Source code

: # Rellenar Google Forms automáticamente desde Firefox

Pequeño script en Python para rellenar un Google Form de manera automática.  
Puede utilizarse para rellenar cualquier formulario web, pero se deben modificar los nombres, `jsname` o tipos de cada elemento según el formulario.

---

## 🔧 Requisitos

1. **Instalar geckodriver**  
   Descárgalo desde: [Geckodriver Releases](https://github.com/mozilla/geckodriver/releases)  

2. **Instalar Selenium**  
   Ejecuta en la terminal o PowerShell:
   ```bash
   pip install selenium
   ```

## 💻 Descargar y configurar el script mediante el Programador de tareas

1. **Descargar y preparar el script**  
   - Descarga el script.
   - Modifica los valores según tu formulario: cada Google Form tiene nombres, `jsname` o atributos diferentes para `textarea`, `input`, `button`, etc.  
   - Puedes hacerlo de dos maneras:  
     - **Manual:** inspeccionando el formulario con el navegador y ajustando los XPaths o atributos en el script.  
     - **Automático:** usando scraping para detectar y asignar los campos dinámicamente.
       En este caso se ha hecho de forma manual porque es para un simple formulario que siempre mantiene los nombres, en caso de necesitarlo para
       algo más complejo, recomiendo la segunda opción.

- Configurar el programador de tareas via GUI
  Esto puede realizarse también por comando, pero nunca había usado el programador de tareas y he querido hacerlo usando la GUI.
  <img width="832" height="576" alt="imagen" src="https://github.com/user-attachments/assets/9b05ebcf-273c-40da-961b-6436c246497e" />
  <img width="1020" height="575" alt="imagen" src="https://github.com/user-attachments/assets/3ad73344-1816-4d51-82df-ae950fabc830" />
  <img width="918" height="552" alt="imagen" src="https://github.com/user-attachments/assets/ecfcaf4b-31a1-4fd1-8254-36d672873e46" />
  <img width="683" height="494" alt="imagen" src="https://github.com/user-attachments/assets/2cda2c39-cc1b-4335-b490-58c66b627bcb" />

■ ■ ■ ■ ■

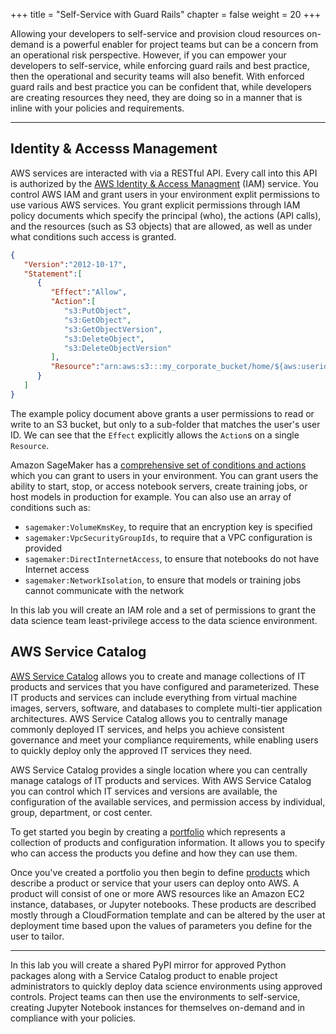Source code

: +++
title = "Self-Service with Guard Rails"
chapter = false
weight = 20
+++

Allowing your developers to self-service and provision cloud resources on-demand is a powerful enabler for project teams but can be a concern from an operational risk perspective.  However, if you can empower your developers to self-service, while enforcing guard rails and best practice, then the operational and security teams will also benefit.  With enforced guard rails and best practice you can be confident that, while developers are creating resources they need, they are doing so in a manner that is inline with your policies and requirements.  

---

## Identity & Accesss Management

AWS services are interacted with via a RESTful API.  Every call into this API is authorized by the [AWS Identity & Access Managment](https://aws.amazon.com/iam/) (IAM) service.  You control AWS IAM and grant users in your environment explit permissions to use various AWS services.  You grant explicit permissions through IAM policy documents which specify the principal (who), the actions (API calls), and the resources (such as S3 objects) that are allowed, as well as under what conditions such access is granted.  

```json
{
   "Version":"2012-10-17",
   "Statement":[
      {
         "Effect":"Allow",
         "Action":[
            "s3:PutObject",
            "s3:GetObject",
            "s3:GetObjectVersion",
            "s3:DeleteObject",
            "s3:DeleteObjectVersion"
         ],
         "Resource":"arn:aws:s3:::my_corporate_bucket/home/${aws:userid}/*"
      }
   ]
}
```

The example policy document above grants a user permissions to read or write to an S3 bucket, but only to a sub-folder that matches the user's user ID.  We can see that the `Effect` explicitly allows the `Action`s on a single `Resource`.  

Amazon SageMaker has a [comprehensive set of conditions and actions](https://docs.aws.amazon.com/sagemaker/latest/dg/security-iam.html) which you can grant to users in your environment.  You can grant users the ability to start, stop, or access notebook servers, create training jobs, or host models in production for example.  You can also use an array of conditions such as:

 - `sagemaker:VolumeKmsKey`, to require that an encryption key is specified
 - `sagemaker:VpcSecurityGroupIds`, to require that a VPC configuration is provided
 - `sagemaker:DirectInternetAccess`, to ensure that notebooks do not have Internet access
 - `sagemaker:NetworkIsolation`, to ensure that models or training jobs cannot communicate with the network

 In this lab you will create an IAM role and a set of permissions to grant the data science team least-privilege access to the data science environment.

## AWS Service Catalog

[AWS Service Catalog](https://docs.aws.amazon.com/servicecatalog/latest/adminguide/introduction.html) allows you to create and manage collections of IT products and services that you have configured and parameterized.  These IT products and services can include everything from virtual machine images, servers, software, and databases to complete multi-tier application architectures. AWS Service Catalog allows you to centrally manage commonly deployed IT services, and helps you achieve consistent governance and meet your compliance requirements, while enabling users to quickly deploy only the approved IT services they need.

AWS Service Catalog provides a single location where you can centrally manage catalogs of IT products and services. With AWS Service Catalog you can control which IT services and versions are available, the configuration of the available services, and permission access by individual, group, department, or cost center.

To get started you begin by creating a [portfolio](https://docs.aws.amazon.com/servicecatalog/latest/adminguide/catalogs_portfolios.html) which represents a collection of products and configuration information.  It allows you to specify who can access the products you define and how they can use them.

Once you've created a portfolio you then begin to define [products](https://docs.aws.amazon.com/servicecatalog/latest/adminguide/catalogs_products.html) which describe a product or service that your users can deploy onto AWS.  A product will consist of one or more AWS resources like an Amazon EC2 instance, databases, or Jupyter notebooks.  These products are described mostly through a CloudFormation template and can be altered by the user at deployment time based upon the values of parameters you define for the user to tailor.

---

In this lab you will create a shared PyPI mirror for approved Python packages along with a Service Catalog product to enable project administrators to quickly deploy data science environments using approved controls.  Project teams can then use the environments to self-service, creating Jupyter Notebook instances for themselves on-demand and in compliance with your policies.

■ ■ ■ ■ ■

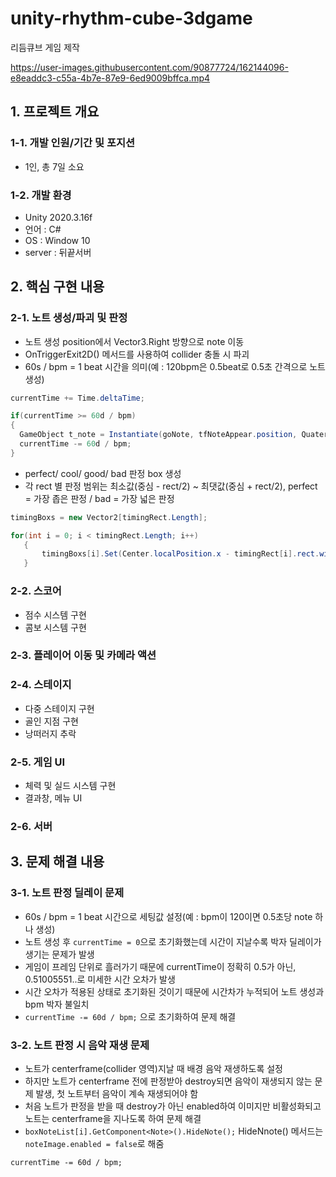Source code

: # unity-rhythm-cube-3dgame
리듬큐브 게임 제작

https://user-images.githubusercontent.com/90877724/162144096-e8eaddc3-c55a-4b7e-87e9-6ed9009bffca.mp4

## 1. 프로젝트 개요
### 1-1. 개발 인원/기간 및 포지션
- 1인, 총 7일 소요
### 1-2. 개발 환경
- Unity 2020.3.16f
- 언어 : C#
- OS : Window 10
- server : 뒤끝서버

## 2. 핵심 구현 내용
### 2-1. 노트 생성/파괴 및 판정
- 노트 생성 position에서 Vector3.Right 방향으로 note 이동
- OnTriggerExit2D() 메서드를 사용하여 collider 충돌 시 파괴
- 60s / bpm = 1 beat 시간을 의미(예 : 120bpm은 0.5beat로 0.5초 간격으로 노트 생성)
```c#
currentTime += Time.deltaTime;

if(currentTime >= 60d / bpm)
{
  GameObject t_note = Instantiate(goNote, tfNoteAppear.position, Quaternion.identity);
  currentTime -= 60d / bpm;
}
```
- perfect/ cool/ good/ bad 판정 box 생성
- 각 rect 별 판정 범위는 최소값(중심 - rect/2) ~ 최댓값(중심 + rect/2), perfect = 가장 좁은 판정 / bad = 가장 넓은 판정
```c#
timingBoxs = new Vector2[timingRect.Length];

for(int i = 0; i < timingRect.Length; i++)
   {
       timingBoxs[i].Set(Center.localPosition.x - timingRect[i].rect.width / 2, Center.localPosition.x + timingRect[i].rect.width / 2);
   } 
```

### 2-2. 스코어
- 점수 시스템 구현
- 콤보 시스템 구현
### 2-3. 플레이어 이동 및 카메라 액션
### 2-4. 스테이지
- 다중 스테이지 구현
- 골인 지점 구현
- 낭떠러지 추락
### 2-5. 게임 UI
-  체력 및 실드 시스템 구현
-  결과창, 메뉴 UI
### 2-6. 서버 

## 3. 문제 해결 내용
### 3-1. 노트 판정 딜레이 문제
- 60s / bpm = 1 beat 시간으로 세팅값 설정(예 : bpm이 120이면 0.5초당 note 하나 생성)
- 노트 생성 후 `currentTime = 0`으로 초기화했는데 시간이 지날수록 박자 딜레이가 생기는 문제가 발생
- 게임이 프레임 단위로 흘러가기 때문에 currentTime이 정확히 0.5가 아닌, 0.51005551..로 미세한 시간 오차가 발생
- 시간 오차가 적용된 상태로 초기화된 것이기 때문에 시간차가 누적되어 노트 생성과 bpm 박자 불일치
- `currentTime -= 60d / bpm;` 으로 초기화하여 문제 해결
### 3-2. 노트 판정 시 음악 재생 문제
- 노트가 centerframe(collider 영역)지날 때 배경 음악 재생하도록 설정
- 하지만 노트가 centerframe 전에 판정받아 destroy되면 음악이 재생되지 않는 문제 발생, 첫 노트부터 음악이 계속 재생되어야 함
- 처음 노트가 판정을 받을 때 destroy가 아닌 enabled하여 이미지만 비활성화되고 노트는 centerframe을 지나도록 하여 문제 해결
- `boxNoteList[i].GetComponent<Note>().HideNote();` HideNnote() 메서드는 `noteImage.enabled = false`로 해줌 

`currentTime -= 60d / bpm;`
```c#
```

■ ■ ■ ■ ■

Assigned task: What lines in the records above include the string "only"? Copy each one.

Solution below:
The example policy document above grants a user permissions to read or write to an S3 bucket, but only to a sub-folder that matches the user's user ID.  We can see that the `Effect` explicitly allows the `Action`s on a single `Resource`.  
[AWS Service Catalog](https://docs.aws.amazon.com/servicecatalog/latest/adminguide/introduction.html) allows you to create and manage collections of IT products and services that you have configured and parameterized.  These IT products and services can include everything from virtual machine images, servers, software, and databases to complete multi-tier application architectures. AWS Service Catalog allows you to centrally manage commonly deployed IT services, and helps you achieve consistent governance and meet your compliance requirements, while enabling users to quickly deploy only the approved IT services they need.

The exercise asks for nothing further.